Photograph from the workshop CSEI and OIES hosted a workshop on “Electricity Market Reform in Europe”. Participants face a presenter at the front of the room.

The world is moving towards cleaner energy sources, and Europe is leading the way in this transition. However, the path to a decarbonized future is not without challenges. To address some of these challenges, the Copenhagen School of Energy Infrastructure (CSEI) and the Oxford Institute of Energy Studies (OIES) recently organized a workshop titled “Electricity Market Reform in Europe” on March 31, 2023, at the Copenhagen Business School. 

The workshop was a success, attracting experts from academia, industry, and policymakers to discuss reform options for the European electricity market. The focus was on making the market fit for deep penetration of renewable electricity, which is essential to meet the goals of the Paris Agreement. 

The event was kicked off by hosts Tooraj Jamasb (CSEI) and Rahmat Poudineh (OIES), who welcomed the participants and set the tone for the discussions that followed. The workshop was divided into three panels, each addressing a different aspect of electricity market reform. 

The first panel focused on the relationship between electricity market design and network infrastructure. The panelists discussed how market design should consider the characteristics and limitations of the network infrastructure and how network infrastructure should be developed to support the goals of the electricity market, such as promoting competition, efficiency, and reliability. The question of how to mobilize and integrate decentral flexibility in the future proved to be controversial among panelists and the audience alike. 

The second panel debated fundamental structural market reforms vs. incremental change. This discussion included the conundrum of maintaining an energy-only market while promoting deep penetration of zero short-run marginal cost energy. The panelists and the audience were split over the question of establishing a dedicated market segment for renewable electricity in the future. 

Finally, the third panel explored government intervention in the electricity market. The experts provided insights into how to design government interventions that are effective, predictable, and minimize market distortions while still achieving policy goals. The discussion included recent market interventions in Europe, particularly in Spain and Great Britain, and participants’ opinions were rather mixed. 

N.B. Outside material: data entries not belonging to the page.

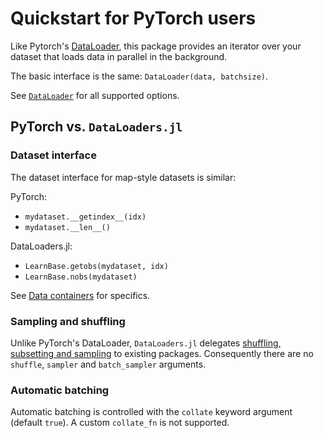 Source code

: # Quickstart for PyTorch users

Like Pytorch's [DataLoader](https://pytorch.org/docs/stable/data.html#torch.utils.data.DataLoader),
this package provides an iterator over your dataset that loads data in parallel in the
background.

The basic interface is the same: `DataLoader(data, batchsize)`.

See [`DataLoader`](#) for all supported options.

## PyTorch vs. `DataLoaders.jl`

### Dataset interface 

The dataset interface for map-style datasets is similar:

PyTorch:

- `mydataset.__getindex__(idx)`
- `mydataset.__len__()`

DataLoaders.jl:

- `LearnBase.getobs(mydataset, idx)`
- `LearnBase.nobs(mydataset)`

See [Data containers](datacontainers.md) for specifics.

### Sampling and shuffling

Unlike PyTorch's DataLoader, `DataLoaders.jl` delegates [shuffling, subsetting and sampling](shuffling.md) to existing packages. Consequently there are no `shuffle`, `sampler` and `batch_sampler` arguments.

### Automatic batching

Automatic batching is controlled with the `collate` keyword argument (default `true`). A custom `collate_fn` is not supported.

The workshop concluded with Tooraj Jamasb and Rahmat Poudineh summarizing the key takeaways from the discussions. Overall, the event provided a valuable platform for stakeholders to come together and discuss the challenges facing the energy market in Europe. It highlighted the need for reforms to make the electricity market fit for deep penetration of renewable electricity. The success of this workshop shows that collaboration and discussion are crucial in driving the transition to cleaner energy sources. CSEI and OIES would like to thank all the speakers and participants and look forward to continuing the discussion on the decarbonization of the European energy sector.